I didn't get far enough on 0install (or don't remember ;) whether it has that
capability.

>I will certainly concede that the rest of 0install is very flexible and
>has a usefully pluggable design; you seem to have done a good job on it
>and Barry spoke well of it.  It just seems that there's a bit of a
>mismatch in that it's kind of over the top in terms of flexibility for
>what we need and seems to be entirely missing some other things we need,
>as above; and it would be a lot of code to rewrite in some other
>language if (as is possible, though not imminent) we decide that Python
>is just too heavyweight to run routinely on the Ubuntu phone.

On just few other points:

I'm not really a big fan of XML formats, since they're not human consumable
(readable or writable).  Others may disagree, which is fine, but I don't have
any interest in arguing about it.  Probably not a deal breaker, since the XML
files can always be generated, either by the 0install tools or something that
takes a JSON or YAML as input, etc.

I liked that it was fairly easy to wrap executables in "security" containers,
but I didn't dig into this in a lot of detail.

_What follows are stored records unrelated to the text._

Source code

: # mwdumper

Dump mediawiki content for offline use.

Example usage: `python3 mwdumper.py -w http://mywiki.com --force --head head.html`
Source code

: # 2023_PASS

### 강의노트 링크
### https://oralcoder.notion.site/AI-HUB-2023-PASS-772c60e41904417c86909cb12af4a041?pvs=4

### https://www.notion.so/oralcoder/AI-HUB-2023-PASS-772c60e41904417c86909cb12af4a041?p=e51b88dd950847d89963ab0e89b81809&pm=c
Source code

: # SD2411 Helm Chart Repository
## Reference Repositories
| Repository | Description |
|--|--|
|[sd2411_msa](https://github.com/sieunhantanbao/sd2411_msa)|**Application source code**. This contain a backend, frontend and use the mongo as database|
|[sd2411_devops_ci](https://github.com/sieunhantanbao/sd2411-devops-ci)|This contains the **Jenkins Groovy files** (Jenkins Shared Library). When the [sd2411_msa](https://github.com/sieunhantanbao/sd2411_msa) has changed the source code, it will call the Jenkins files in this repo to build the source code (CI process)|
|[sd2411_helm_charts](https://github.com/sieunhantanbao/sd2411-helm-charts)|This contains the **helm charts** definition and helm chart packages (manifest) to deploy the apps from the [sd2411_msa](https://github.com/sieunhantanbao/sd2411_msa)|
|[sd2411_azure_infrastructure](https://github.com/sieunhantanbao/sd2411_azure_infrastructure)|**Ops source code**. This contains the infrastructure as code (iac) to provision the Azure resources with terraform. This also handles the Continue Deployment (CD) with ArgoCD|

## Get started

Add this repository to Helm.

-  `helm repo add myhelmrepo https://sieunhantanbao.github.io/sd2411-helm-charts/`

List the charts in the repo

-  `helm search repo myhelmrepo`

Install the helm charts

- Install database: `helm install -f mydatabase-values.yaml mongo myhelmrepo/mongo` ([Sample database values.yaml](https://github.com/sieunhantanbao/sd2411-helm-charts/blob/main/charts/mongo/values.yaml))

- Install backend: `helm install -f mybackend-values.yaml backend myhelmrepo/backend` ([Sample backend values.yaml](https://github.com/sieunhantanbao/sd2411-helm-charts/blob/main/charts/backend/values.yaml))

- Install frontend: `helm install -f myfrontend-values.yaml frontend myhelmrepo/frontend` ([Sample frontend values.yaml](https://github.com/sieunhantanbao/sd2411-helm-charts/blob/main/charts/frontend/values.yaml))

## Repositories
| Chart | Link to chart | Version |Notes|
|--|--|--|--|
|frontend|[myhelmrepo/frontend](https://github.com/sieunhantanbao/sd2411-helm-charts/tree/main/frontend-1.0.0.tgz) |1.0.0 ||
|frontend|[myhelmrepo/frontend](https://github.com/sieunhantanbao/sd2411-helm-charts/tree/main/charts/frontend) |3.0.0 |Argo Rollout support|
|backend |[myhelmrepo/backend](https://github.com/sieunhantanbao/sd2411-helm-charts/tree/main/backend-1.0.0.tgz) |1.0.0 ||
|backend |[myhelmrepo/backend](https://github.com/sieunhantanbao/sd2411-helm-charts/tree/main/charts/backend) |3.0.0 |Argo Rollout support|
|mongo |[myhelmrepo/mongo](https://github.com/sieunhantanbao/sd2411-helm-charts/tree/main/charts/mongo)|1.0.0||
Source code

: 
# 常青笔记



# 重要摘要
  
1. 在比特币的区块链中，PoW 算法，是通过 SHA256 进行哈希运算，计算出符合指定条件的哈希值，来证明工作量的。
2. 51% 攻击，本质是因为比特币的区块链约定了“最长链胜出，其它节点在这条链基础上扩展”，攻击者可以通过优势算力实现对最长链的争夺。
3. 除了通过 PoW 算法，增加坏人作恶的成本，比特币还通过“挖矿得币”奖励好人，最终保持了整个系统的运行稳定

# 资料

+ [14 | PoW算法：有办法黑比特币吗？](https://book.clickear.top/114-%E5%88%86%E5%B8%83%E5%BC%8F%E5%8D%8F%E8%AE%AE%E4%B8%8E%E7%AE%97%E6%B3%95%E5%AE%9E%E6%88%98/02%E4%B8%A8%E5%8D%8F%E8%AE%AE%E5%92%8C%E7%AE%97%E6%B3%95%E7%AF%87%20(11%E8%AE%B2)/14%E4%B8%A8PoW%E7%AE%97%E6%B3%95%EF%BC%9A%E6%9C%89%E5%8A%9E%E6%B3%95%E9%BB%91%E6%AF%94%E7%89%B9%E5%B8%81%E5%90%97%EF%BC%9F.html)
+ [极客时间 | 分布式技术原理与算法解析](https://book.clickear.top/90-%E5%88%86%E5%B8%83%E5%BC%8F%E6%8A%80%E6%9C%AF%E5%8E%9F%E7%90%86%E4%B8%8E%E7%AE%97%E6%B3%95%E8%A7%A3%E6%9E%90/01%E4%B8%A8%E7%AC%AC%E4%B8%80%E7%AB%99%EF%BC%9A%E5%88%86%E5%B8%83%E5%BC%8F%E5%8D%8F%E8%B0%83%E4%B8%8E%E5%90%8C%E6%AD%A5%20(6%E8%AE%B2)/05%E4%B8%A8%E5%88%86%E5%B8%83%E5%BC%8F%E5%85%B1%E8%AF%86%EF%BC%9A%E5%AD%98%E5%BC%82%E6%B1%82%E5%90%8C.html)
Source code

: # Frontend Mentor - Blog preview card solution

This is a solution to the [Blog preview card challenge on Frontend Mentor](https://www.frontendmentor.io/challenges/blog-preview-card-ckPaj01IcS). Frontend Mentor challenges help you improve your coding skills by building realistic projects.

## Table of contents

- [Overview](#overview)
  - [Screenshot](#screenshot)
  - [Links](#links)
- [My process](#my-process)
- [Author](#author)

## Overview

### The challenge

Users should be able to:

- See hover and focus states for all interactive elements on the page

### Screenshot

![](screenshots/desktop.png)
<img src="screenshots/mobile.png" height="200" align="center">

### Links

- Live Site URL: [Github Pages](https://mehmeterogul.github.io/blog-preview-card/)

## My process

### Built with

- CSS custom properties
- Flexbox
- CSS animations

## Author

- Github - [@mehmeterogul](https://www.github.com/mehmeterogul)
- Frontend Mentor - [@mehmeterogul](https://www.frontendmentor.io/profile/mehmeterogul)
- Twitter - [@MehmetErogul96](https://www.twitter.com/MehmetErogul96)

It seemed to have good security considerations.

IIRC, there's no built-in support for uninstallation.

We probably want something like an online-only search REST API for finding
apps, and then downloading from the URL such a search gives us.  Thus, there's
no cleverness in the repository layout, nor on the device, for finding apps.

Anyway, that's about all the additional stuff I've gleaned from my previously
private experiments with 0install that hasn't already been discussed in this
thread.

-Barry

P.S. If we *were* to accept that the installer could be written in Python, it
would *have* to be Python 3.  No more Python 2 on the phone, please!